Committee dedicated to preserving local history is underway

 

Jess Field / Petersburg Pilot

Members of Petersburg's Historic Preservation Committee pose after holding their first meeting Monday, May 13. Clockwise from left, John Kangas, Glo Wollen, Janet Holten, Don Nelson, Pauline Lee and Jeigh Stanton Gregor.

The Historic Preservation Committee became official after holding the first meeting in Petersburg earlier this week. On Monday, committee members gathered to set goals for the summer.

"This is going to, just like history itself, take some time," said Janet Holten, who will serve as committee chair.

The responsibilities and duties of the committee are developing a local historic preservation plan for presentation to the borough assembly for consideration and approval. They will work with other boards and the planning commission concerning the preservation of historic districts in the borough. The committee is also tasked with developing an inventory of local historic resources, and decided the inventory should come first.

"There are so many people that are so interested in this, but they are all branched out in multiple groups," said Don Nelson.

Holten agreed with Nelson's point. There are numerous locals with knowledge of Petersburg's past and a desire to share it. Holten brought up the work of Territorial Homes of Petersburg, Alaska, among others.

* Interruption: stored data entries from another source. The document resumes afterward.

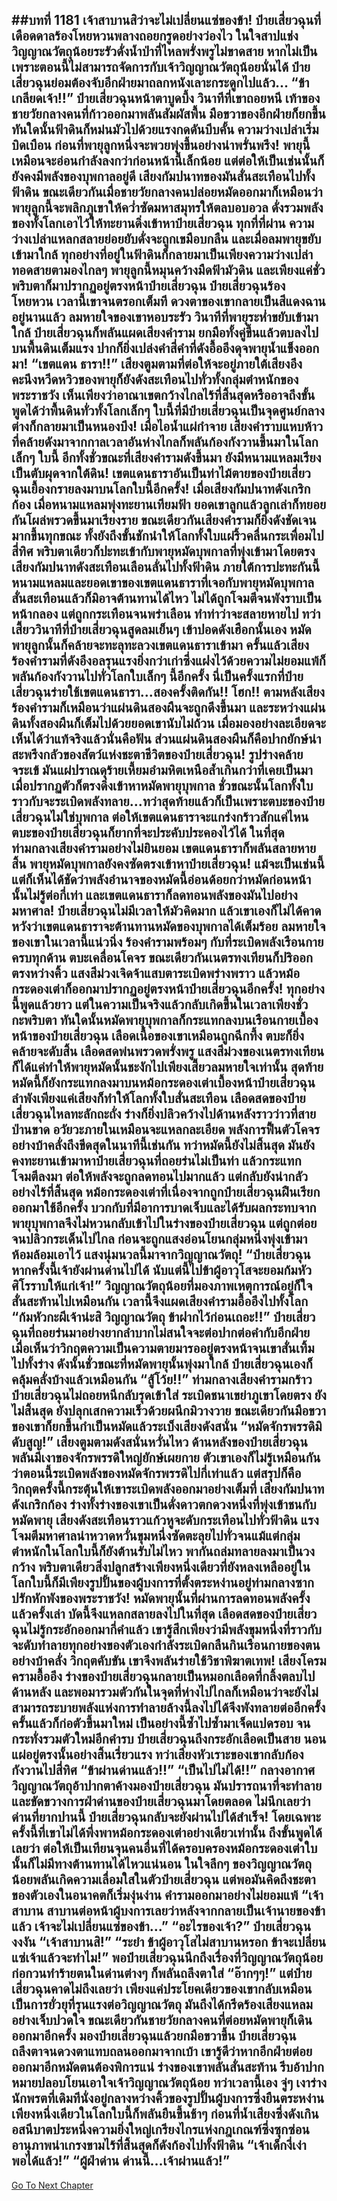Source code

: ##บทที่ 1181 เจ้าสาบานสิว่าจะไม่เปลี่ยนแซ่ของข้า!
ป๋ายเสี่ยวฉุนที่เดือดดาลร้องโหยหวนพลางถอยกรูดอย่างว่องไว ในใจสาปแช่งวิญญาณวัตถุน้อยระรัวดั่งน้ำป่าที่ไหลพรั่งพรูไม่ขาดสาย หากไม่เป็นเพราะตอนนี้ไม่สามารถจัดการกับเจ้าวิญญาณวัตถุน้อยนั่นได้ ป๋ายเสี่ยวฉุนย่อมต้องจับอีกฝ่ายมาถลกหนังเลาะกระดูกไปแล้ว...
“ข้าเกลียดเจ้า!!” ป๋ายเสี่ยวฉุนหน้าตาบูดบึ้ง วินาทีที่เขาถอยหนี เท้าของชายวัยกลางคนที่ก้าวออกมาพลันสัมผัสพื้น มือขวาของอีกฝ่ายก็ยกขึ้น ทันใดนั้นฟ้าดินก็หม่นมัวไปด้วยแรงกดดันบีบคั้น ความว่างเปล่าเริ่มบิดเบือน ก่อนที่พายุลูกหนึ่งจะพวยพุ่งขึ้นอย่างน่าพรั่นพรึง!
พายุนี้เหมือนจะอ่อนกำลังลงกว่าก่อนหน้านี้เล็กน้อย แต่ต่อให้เป็นเช่นนั้นก็ยังคงมีพลังของบุพกาลอยู่ดี เสียงกัมปนาทของมันสั่นสะเทือนไปทั้งฟ้าดิน ขณะเดียวกันเมื่อชายวัยกลางคนปล่อยหมัดออกมาก็เหมือนว่าพายุลูกนี้จะพลิกภูเขาให้คว่ำซัดมหาสมุทรให้ตลบอบอวล ดั่งรวมพลังของทั้งโลกเอาไว้ให้ทะยานดิ่งเข้าหาป๋ายเสี่ยวฉุน
ทุกที่ที่ผ่าน ความว่างเปล่าแหลกสลายย่อยยับดั่งจะถูกเขมือบกลืน และเมื่อลมพายุขยับเข้ามาใกล้ ทุกอย่างที่อยู่ในฟ้าดินก็กลายมาเป็นเพียงความว่างเปล่า ทอดสายตามองไกลๆ พายุลูกนี้หมุนคว้างมืดฟ้ามัวดิน และเพียงแค่ชั่วพริบตาก็มาปรากฏอยู่ตรงหน้าป๋ายเสี่ยวฉุน
ป๋ายเสี่ยวฉุนร้องโหยหวน เวลานี้เขาจนตรอกเต็มที ดวงตาของเขากลายเป็นสีแดงฉานอยู่นานแล้ว ลมหายใจของเขาหอบระรัว วินาทีที่พายุระห่ำขยับเข้ามาใกล้ ป๋ายเสี่ยวฉุนก็พลันแผดเสียงคำราม ยกมือทั้งคู่ขึ้นแล้วตบลงไปบนพื้นดินเต็มแรง
ปากก็ยิ่งเปล่งคำสี่คำที่ดังอื้ออึงดุจพายุน้ำแข็งออกมา!
“เขตแดน ธารา!!”
เสียงตูมตามที่ต่อให้จะอยู่ภายใต้เสียงอึงคะนึงหวีดหวิวของพายุก็ยังดังสะเทือนไปทั่วทั้งกลุ่มตำหนักของพระราชวัง เห็นเพียงว่าอาณาเขตกว้างไกลไร้ที่สิ้นสุดหรืออาจถึงขั้นพูดได้ว่าพื้นดินทั่วทั้งโลกเล็กๆ ใบนี้ที่มีป๋ายเสี่ยวฉุนเป็นจุดศูนย์กลางต่างก็กลายมาเป็นหนองบึง!
เมื่อไอน้ำแผ่กำจาย เสียงคำราบแหบห้าวที่คล้ายดังมาจากกาลเวลาอันห่างไกลก็พลันก้องกังวานขึ้นมาในโลกเล็กๆ ใบนี้ อีกทั้งชั่วขณะที่เสียงคำรามดังขึ้นมา ยังมีหนามแหลมเรียงเป็นตับผุดจากใต้ดิน!
เขตแดนธาราอันเป็นท่าไม้ตายของป๋ายเสี่ยวฉุนเยื้องกรายลงมาบนโลกใบนี้อีกครั้ง!
เมื่อเสียงกัมปนาทดังเกริกก้อง เมื่อหนามแหลมพุ่งทะยานเทียมฟ้า ยอดเขาลูกแล้วลูกเล่าก็ทยอยกันโผล่พรวดขึ้นมาเรียงราย ขณะเดียวกันเสียงคำรามก็ยิ่งดังชัดเจนมากขึ้นทุกขณะ ทั้งยังถึงขั้นชักนำให้โลกทั้งใบแผ่ริ้วคลื่นกระเพื่อมไปสี่ทิศ พริบตาเดียวก็ปะทะเข้ากับพายุหมัดบุพกาลที่พุ่งเข้ามาโดยตรง
เสียงกัมปนาทดังสะเทือนเลือนลั่นไปทั้งฟ้าดิน ภายใต้การปะทะกันนี้ หนามแหลมและยอดเขาของเขตแดนธาราที่เจอกับพายุหมัดบุพกาลสั่นสะเทือนแล้วก็มิอาจต้านทานได้ไหว ไม่ได้ถูกโจมตีจนพังราบเป็นหน้ากลอง แต่ถูกกระเทือนจนพร่าเลือน ทำท่าว่าจะสลายหายไป
ทว่าเสี้ยววินาทีที่ป๋ายเสี่ยวฉุนสูดลมเย็นๆ เข้าปอดดังเฮือกนั้นเอง หมัดพายุลูกนั้นก็คล้ายจะทะลุทะลวงเขตแดนธาราเข้ามา ครั้นแล้วเสียงร้องคำรามที่ดังอึงอลรุนแรงยิ่งกว่าเก่าซึ่งแฝงไว้ด้วยความไม่ยอมแพ้ก็พลันก้องกังวานไปทั่วโลกใบเล็กๆ นี้อีกครั้ง นี่เป็นครั้งแรกที่ป๋ายเสี่ยวฉุนร่ายใช้เขตแดนธารา...สองครั้งติดกัน!!
โฮก!!
ตามหลังเสียงร้องคำรามก็เหมือนว่าแผ่นดินสองผืนจะถูกดึงขึ้นมา และระหว่างแผ่นดินทั้งสองผืนก็เต็มไปด้วยยอดเขานับไม่ถ้วน เมื่อมองอย่างละเอียดจะเห็นได้ว่าแท้จริงแล้วนั่นคือฟัน ส่วนแผ่นดินสองผืนก็คือปากยักษ์น่าสะพรึงกลัวของสัตว์แห่งชะตาชีวิตของป๋ายเสี่ยวฉุน!
รูปร่างคล้ายจระเข้ มันแผ่ปราณดุร้ายเหี้ยมอำมหิตเหนือล้ำเกินกว่าที่เคยเป็นมา เมื่อปรากฏตัวก็ตรงดิ่งเข้าหาหมัดพายุบุพกาล ชั่วขณะนั้นโลกทั้งใบราวกับจะระเบิดพลังทลาย...ทว่าสุดท้ายแล้วก็เป็นเพราะตบะของป๋ายเสี่ยวฉุนไม่ใช่บุพกาล ต่อให้เขตแดนธาราจะแกร่งกร้าวสักแค่ไหน ตบะของป๋ายเสี่ยวฉุนก็ยากที่จะประคับประคองไว้ได้ ในที่สุดท่ามกลางเสียงคำรามอย่างไม่ยินยอม เขตแดนธาราก็พลันสลายหายสิ้น
พายุหมัดบุพกาลยังคงซัดตรงเข้าหาป๋ายเสี่ยวฉุน!
แม้จะเป็นเช่นนี้ แต่ก็เห็นได้ชัดว่าพลังอำนาจของหมัดนี้อ่อนด้อยกว่าหมัดก่อนหน้านั้นไม่รู้ต่อกี่เท่า และเขตแดนธาราก็ลดทอนพลังของมันไปอย่างมหาศาล!
ป๋ายเสี่ยวฉุนไม่มีเวลาให้มัวคิดมาก แล้วเขาเองก็ไม่ได้คาดหวังว่าเขตแดนธาราจะต้านทานหมัดของบุพกาลได้เต็มร้อย ลมหายใจของเขาในเวลานี้แน่วนิ่ง ร้องคำรามพร้อมๆ กับที่ระเบิดพลังเรือนกายครบทุกด้าน ตบะเคลื่อนโคจร ขณะเดียวกันเนตรทงเทียนก็ปริออกตรงหว่างคิ้ว แสงสีม่วงเจิดจ้าแสบตาระเบิดพร่างพราว แล้วหม้อกระดองเต่าก็ออกมาปรากฏอยู่ตรงหน้าป๋ายเสี่ยวฉุนอีกครั้ง!
ทุกอย่างนี้พูดแล้วยาว แต่ในความเป็นจริงแล้วกลับเกิดขึ้นในเวลาเพียงชั่วกะพริบตา ทันใดนั้นหมัดพายุบุพกาลก็กระแทกลงบนเรือนกายเบื้องหน้าของป๋ายเสี่ยวฉุน เลือดเนื้อของเขาเหมือนถูกฉีกทึ้ง ตบะก็ยิ่งคล้ายจะดับสิ้น เลือดสดพ่นพรวดพรั่งพรู แสงสีม่วงของเนตรทงเทียนก็ได้แค่ทำให้พายุหมัดนั้นชะงักไปเพียงเสี้ยวลมหายใจเท่านั้น
สุดท้ายหมัดนี้ก็ยังกระแทกลงมาบนหม้อกระดองเต่าเบื้องหน้าป๋ายเสี่ยวฉุน ลำพังเพียงแค่เสียงก็ทำให้โลกทั้งใบสั่นสะเทือน เลือดสดของป๋ายเสี่ยวฉุนไหลทะลักถะถั่ง ร่างก็ยิ่งปลิวคว้างไปด้านหลังราวว่าวที่สายป่านขาด อวัยวะภายในเหมือนจะแหลกละเอียด พลังการฟื้นตัวโคจรอย่างบ้าคลั่งถึงขีดสุดในนาทีนี้เช่นกัน
ทว่าหมัดนี้ยังไม่สิ้นสุด มันยังคงทะยานเข้ามาหาป๋ายเสี่ยวฉุนที่ถอยร่นไม่เป็นท่า แล้วกระแทกโจมตีลงมา ต่อให้พลังจะถูกลดทอนไปมากแล้ว แต่กลับยังน่ากลัวอย่างไร้ที่สิ้นสุด
หม้อกระดองเต่าที่เนื่องจากถูกป๋ายเสี่ยวฉุนฝืนเรียกออกมาใช้อีกครั้ง บวกกับที่มีอาการบาดเจ็บและได้รับผลกระทบจากพายุบุพกาลจึงไม่หวนกลับเข้าไปในร่างของป๋ายเสี่ยวฉุน แต่ถูกต่อยจนปลิวกระเด็นไปไกล ก่อนจะถูกแสงอ่อนโยนกลุ่มหนึ่งพุ่งเข้ามาห้อมล้อมเอาไว้
แสงนุ่มนวลนี้มาจากวิญญาณวัตถุ!
“ป๋ายเสี่ยวฉุน หากครั้งนี้เจ้ายังผ่านด่านไปได้ นับแต่นี้ไปข้าผู้อาวุโสจะยอมก้มหัวศิโรราบให้แก่เจ้า!” วิญญาณวัตถุน้อยที่มองภาพเหตุการณ์อยู่ก็ใจสั่นสะท้านไปเหมือนกัน เวลานี้จึงแผดเสียงคำรามอื้ออึงไปทั้งโลก
“ก้มหัวกะผีเจ้าน่ะสิ วิญญาณวัตถุ ข้าฝากไว้ก่อนเถอะ!!” ป๋ายเสี่ยวฉุนที่ถอยร่นมาอย่างยากลำบากไม่สนใจจะต่อปากต่อคำกับอีกฝ่าย เมื่อเห็นว่าวิกฤตความเป็นความตายมารออยู่ตรงหน้าจนเขาสั่นเทิ้มไปทั้งร่าง ดังนั้นชั่วขณะที่หมัดพายุนั้นพุ่งมาใกล้ ป๋ายเสี่ยวฉุนเองก็คลุ้มคลั่งบ้างแล้วเหมือนกัน
“สู้โว้ย!!” ท่ามกลางเสียงคำรามกร้าว ป๋ายเสี่ยวฉุนไม่ถอยหนีกลับรุดเข้าใส่ ระเบิดชนาเขย่าภูเขาโดยตรง ยังไม่สิ้นสุด ยังปลุกเสกความเร็วด้วยผนึกมิวางวาย ขณะเดียวกันมือขวาของเขาก็ยกขึ้นกำเป็นหมัดแล้วระเบ็งเสียงดังสนั่น
“หมัดจักรพรรดิมิดับสูญ!”
เสียงตูมตามดังสนั่นหวั่นไหว ด้านหลังของป๋ายเสี่ยวฉุนพลันมีเงาของจักรพรรดิใหญ่ยักษ์เผยกาย ตัวเขาเองก็ไม่รู้เหมือนกันว่าตอนนี้ระเบิดพลังของหมัดจักรพรรดิไปกี่เท่าแล้ว แต่สรุปก็คือวิกฤตครั้งนี้กระตุ้นให้เขาระเบิดพลังออกมาอย่างเต็มที่ เสียงกัมปนาทดังเกริกก้อง ร่างทั้งร่างของเขาเป็นดั่งดาวตกดวงหนึ่งที่พุ่งเข้าชนกับหมัดพายุ
เสียงดังสะเทือนราวแก้วหูจะดับกระเทือนไปทั่วฟ้าดิน แรงโจมตีมหาศาลน่าหวาดหวั่นขุมหนึ่งซัดตะลุยไปทั่วจนแม้แต่กลุ่มตำหนักในโลกใบนี้ก็ยังต้านรับไม่ไหว พากันถล่มทลายลงมาเป็นวงกว้าง พริบตาเดียวสิ่งปลูกสร้างเพียงหนึ่งเดียวที่ยังหลงเหลืออยู่ในโลกใบนี้ก็มีเพียงรูปปั้นของผู้บงการที่ตั้งตระหง่านอยู่ท่ามกลางซากปรักหักพังของพระราชวัง!
หมัดพายุนั้นที่ผ่านการลดทอนพลังครั้งแล้วครั้งเล่า บัดนี้จึงแหลกสลายลงไปในที่สุด เลือดสดของป๋ายเสี่ยวฉุนไม่รู้กระอักออกมากี่คำแล้ว เขารู้สึกเพียงว่ามีพลังขุมหนึ่งที่ราวกับจะดับทำลายทุกอย่างของตัวเองกำลังระเบิดกลืนกินเรือนกายของตนอย่างบ้าคลั่ง วิกฤตคับขัน เขาจึงพลันร่ายใช้วิชาพิฆาตเทพ!
เสียงโครมครามอื้ออึง ร่างของป๋ายเสี่ยวฉุนกลายเป็นหมอกเลือดที่กลิ้งตลบไปด้านหลัง และพอมารวมตัวกันในจุดที่ห่างไปไกลก็เหมือนว่าจะยังไม่สามารถระบายพลังแห่งการทำลายล้างนี้ลงไปได้จึงพังทลายต่ออีกครั้ง ครั้นแล้วก็ก่อตัวขึ้นมาใหม่ เป็นอย่างนี้ซ้ำไปซ้ำมาเจ็ดแปดรอบ จนกระทั่งรวมตัวใหม่อีกคำรบ ป๋ายเสี่ยวฉุนถึงกระอักเลือดเป็นสาย นอนแผ่อยู่ตรงนั้นอย่างสิ้นเรี่ยวแรง ทว่าเสียงหัวเราะของเขากลับก้องกังวานไปสี่ทิศ
“ข้าผ่านด่านแล้ว!!”
“เป็นไปไม่ได้!!” กลางอากาศ วิญญาณวัตถุอ้าปากตาค้างมองป๋ายเสี่ยวฉุน มันปรารถนาที่จะทำลายและขัดขวางการฝ่าด่านของป๋ายเสี่ยวฉุนมาโดยตลอด ไม่นึกเลยว่าด่านที่ยากปานนี้ ป๋ายเสี่ยวฉุนกลับจะยังผ่านไปได้สำเร็จ!
โดยเฉพาะครั้งนี้ที่เขาไม่ได้พึ่งพาหม้อกระดองเต่าอย่างเดียวเท่านั้น ถึงขั้นพูดได้เลยว่า ต่อให้เป็นเทียนจุนคนอื่นที่ได้ครอบครองหม้อกระดองเต่าใบนั้นก็ไม่มีทางต้านทานได้ไหวแน่นอน
ในใจลึกๆ ของวิญญาณวัตถุน้อยพลันเกิดความเลื่อมใสในตัวป๋ายเสี่ยวฉุน แต่พอมันคิดถึงชะตาของตัวเองในอนาคตก็เริ่มงุ่นง่าน คำรามออกมาอย่างไม่ยอมแพ้
“เจ้าสาบาน สาบานต่อหน้าผู้บงการเลยว่าหลังจากกลายเป็นเจ้านายของข้าแล้ว เจ้าจะไม่เปลี่ยนแซ่ของข้า...”
“อะไรของเจ้า?” ป๋ายเสี่ยวฉุนงงงัน
“เจ้าสาบานสิ!”
“ระยำ ข้าผู้อาวุโสไม่สาบานหรอก ข้าจะเปลี่ยนแซ่เจ้าแล้วจะทำไม!” พอป๋ายเสี่ยวฉุนนึกถึงเรื่องที่วิญญาณวัตถุน้อยก่อกวนทำร้ายตนในด่านต่างๆ ก็พลันถลึงตาใส่
“อ๊ากๆๆ!” แต่ป๋ายเสี่ยวฉุนคาดไม่ถึงเลยว่า เพียงแค่ประโยคเดียวของเขากลับเหมือนเป็นการยั่วยุที่รุนแรงต่อวิญญาณวัตถุ มันถึงได้กรีดร้องเสียงแหลมอย่างเจ็บปวดใจ ขณะเดียวกันชายวัยกลางคนที่ต่อยหมัดพายุก็เดินออกมาอีกครั้ง มองป๋ายเสี่ยวฉุนแล้วยกมือขวาขึ้น
ป๋ายเสี่ยวฉุนถลึงตาจนดวงตาแทบถลนออกมาจากเบ้า เขารู้ดีว่าหากอีกฝ่ายต่อยออกมาอีกหมัดตนต้องพิการแน่ ร่างของเขาพลันสั่นสะท้าน รีบอ้าปากหมายปลอบโยนเอาใจเจ้าวิญญาณวัตถุน้อย
ทว่าเวลานี้เอง จู่ๆ เงาร่างนักพรตที่เดิมทีนั่งอยู่กลางหว่างคิ้วของรูปปั้นผู้บงการซึ่งยืนตระหง่านเพียงหนึ่งเดียวในโลกใบนี้ก็พลันยืนขึ้นช้าๆ ก่อนที่น้ำเสียงซึ่งดังเกินอสนีบาตประหนึ่งความยิ่งใหญ่เกรียงไกรแห่งกฎเกณฑ์ซึ่งซุกซ่อนอานุภาพน่าเกรงขามไร้ที่สิ้นสุดก็ดังก้องไปทั้งฟ้าดิน
“เจ้าเด็กงี่เง่า พอได้แล้ว!”
“ผู้ฝ่าด่าน ด่านนี้...เจ้าผ่านแล้ว!”
------


[Go To Next Chapter]( ./155.md)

Committee member John Kangas talked about a Territorial Homes presentation he attended and how eye-opening it was and how well it was presented. Pauline Lee came prepared for the meeting with multiple names of community members with long-standing ties to the community, like Darlene Whitethorn and Jim Schwartz who might be willing to lend their knowledge.

Glo Wollen was chosen to serve as vice chair, and she will be representing the Clausen Museum on the committee. Wollen said finding people willing to participate with the Historic Preservation Committee is key to success.

"And it doesn't necessarily need to be local people," she said.

The meeting was cheerful from start to finish, and the members discussed many interesting aspects of how Petersburg developed into what people see today. Discussions ranged from how street names came about to how Sing Lee Alley got its name, and how first-hand accounts of one local industry that might already be lost to time.

"We are a little bit too late to include the fur farmers," Nelson said. "I think they are all gone now."

The committee will meet again in the fall, and each member will have a list of local resources willing to help the committee thrive. There could be two open seats, because Lee is looking to be replaced.

However, for Lee, the first meeting was special, because she played an integral role in helping to establish the committee, including gathering signatures of support.

"It was a joy. It was a lot of work, but it was a joy," she said. "There were several people that helped, and each one had a lot of enthusiasm."

Lee said most communities already have committees dedicated to preserving local history, and Petersburg is old enough to take on that responsibility. She looks forward to seeing how the community and committee come together to develop programs that identify the borough's historical needs and promote the knowledge represented by the past.

"The first meetings need to be exploratory, to find out where you're going and how you interact together," Lee said. "We found out at this meeting that some of the avenues that historical societies might pay attention to are already addressed. And so we did a little sorting today, but that sorting will go on for quite awhile."